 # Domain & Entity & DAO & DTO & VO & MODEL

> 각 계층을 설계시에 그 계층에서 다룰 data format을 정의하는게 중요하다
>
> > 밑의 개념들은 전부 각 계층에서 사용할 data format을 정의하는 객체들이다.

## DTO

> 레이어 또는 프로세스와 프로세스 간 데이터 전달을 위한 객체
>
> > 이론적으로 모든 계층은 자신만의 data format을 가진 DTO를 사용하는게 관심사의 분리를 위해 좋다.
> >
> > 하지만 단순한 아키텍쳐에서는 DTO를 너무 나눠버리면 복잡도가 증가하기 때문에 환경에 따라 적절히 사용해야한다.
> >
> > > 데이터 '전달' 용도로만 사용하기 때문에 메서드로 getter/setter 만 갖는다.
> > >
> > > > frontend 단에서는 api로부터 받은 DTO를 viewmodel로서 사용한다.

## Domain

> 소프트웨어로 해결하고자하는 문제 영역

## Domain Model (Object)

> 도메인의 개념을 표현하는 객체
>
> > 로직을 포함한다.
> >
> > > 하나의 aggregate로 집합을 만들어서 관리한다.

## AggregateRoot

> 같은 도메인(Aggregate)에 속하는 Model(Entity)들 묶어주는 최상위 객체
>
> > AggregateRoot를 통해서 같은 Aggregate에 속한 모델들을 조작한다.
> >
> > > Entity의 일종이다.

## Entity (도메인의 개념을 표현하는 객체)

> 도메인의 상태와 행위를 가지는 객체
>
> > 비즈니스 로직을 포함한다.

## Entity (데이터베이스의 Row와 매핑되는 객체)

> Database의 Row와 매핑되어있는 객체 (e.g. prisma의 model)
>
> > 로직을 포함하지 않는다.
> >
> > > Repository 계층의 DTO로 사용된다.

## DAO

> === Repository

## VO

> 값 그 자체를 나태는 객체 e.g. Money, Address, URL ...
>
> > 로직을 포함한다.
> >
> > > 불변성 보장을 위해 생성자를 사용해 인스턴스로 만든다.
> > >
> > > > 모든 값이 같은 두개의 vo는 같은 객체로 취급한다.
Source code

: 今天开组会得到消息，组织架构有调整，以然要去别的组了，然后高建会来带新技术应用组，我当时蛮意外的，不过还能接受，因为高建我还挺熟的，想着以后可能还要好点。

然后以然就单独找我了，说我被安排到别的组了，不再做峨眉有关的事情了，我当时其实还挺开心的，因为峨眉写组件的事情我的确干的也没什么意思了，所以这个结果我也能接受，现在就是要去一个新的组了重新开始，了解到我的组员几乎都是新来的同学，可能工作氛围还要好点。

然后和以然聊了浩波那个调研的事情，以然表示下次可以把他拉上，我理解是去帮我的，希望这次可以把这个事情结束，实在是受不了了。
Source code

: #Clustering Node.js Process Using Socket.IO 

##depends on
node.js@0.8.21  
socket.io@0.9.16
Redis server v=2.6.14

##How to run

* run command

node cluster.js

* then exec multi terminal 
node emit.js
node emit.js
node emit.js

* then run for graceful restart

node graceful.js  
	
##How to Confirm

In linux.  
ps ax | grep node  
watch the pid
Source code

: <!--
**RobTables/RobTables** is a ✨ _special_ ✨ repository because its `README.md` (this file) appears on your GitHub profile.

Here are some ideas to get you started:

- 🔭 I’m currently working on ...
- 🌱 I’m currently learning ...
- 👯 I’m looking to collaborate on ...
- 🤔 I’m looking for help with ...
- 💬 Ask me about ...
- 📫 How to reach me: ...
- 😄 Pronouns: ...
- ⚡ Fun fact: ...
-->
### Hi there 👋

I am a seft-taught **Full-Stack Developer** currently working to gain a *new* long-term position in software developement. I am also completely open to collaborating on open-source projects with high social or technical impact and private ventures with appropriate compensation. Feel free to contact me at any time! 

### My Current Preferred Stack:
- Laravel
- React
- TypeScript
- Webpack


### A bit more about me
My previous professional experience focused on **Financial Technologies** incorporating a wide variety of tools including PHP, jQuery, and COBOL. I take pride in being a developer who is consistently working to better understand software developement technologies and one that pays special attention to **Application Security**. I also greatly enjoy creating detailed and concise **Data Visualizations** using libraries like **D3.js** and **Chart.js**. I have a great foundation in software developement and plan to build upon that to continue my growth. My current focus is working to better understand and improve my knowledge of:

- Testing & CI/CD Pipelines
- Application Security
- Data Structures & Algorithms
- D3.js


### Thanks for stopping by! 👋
++++
# Exercise description
Return every line in the listing that contains the word "with".

# Solution for this exercise
- 🤔 I’m looking for help with ...
I am a seft-taught **Full-Stack Developer** currently working to gain a *new* long-term position in software developement. I am also completely open to collaborating on open-source projects with high social or technical impact and private ventures with appropriate compensation. Feel free to contact me at any time! 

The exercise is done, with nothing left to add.